From where individual investors and employees sit, the size of executives’ compensation can seem exorbitant.

They may question how a company can justify hundreds of thousands or millions in executive pay when so many people seem to be going without or facing cutbacks.

Chris Crawford has heard the anger.

He’s executive director of Houstonbased Longnecker & Associates, which provides executive compensation consulting services to public and private companies.

“My response is there are only so many Michael Jordans of the corporate world. And at the end of the day, yes, there’s a disparity between what the lowest-paid employee in the corporation and the highest-paid employee receives. There is always going to be a pretty big gap; it’s shrunk somewhat over the year.

Executives who are growing company value and creating or maintaining jobs during the recession are invaluable, and they are relatively rare, Crawford said.

Companies look at several factors when determining executive pay, but the three largest components of compensation are base salary, annual incentives and long-term incentives.

Base salary is largely market driven.

Boards primarily look at what the market is paying for a similar position at companies of similar size and operations.

For 2009, a majority of companies have no increases, while some may apply about a 3 percent base salary increase, Crawford said.

Sectors in which companies may see increases this year are health care and technology. The majority of energy companies, in contrast, have not increased the base salaries of their executives for 2009, Crawford said, and a few have cut salaries.

Annual incentives, which are another piece of an executive’s overall compensation, are based on the last year’s performance and targeted goals for the coming year.

From January to October 2008, “life looked pretty darn good” before the fourth-quarter crash, Crawford said.

This created a mixed bag of company performance.

Compensation committees often are put in a tough position because their formula for deciding executives’ annual incentives says one thing while the real world has been much harsher, Crawford said. Committees generally must stick to the formula as much as possible, he said.

A targeted payout based on 2009 goals is “one of those sticky situations” as companies try to set realistic goals, the consultant said.

Most companies are looking at giving less incentive pay this year than last. Boards are trying to provide meaningful but achievable annual incentives to their executives, “but it’s not a gimme, and at the end of the day, they (CEOs) are having to work to get it,” he said.

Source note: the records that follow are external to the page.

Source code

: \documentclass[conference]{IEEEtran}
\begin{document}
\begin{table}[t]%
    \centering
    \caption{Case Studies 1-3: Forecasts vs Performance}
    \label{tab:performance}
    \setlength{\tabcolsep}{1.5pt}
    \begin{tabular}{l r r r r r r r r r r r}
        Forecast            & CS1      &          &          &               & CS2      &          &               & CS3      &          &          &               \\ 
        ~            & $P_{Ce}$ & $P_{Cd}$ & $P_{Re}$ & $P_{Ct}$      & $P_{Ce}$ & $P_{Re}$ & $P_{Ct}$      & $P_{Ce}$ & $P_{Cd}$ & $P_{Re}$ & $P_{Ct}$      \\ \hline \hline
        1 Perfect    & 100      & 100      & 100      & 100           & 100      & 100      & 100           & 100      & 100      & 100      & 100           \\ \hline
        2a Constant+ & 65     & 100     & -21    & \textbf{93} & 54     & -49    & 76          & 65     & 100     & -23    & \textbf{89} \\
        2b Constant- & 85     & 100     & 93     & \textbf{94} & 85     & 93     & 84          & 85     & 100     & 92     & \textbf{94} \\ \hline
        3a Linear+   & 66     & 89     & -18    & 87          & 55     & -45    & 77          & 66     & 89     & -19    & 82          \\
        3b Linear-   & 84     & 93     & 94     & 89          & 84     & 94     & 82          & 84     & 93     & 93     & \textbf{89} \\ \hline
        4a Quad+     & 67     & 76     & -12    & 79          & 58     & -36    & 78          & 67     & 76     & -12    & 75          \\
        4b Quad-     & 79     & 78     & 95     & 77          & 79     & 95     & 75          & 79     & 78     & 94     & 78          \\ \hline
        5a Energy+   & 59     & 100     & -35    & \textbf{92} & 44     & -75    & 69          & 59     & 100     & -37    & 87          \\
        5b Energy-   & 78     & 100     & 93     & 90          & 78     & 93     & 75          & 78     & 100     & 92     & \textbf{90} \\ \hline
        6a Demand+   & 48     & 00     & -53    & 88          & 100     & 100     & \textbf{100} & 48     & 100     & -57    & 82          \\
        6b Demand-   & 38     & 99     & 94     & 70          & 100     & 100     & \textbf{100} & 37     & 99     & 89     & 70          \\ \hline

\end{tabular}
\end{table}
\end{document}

Long-term incentives are the hardest part of the compensation equation as companies struggle with how to award restricted stock to executives after a stock price has dropped 40 percent to 60 percent in six months, Crawford said.

Many companies provide restricted stock as a way to retain valuable employees.

When the restricted shares were granted at the beginning of 2008, they were based on a 52-week high stock price. Those stocks are worth much less than what appears on the proxy.

“It’s not like they’re going down and buying a car with that paper statement,” Crawford said.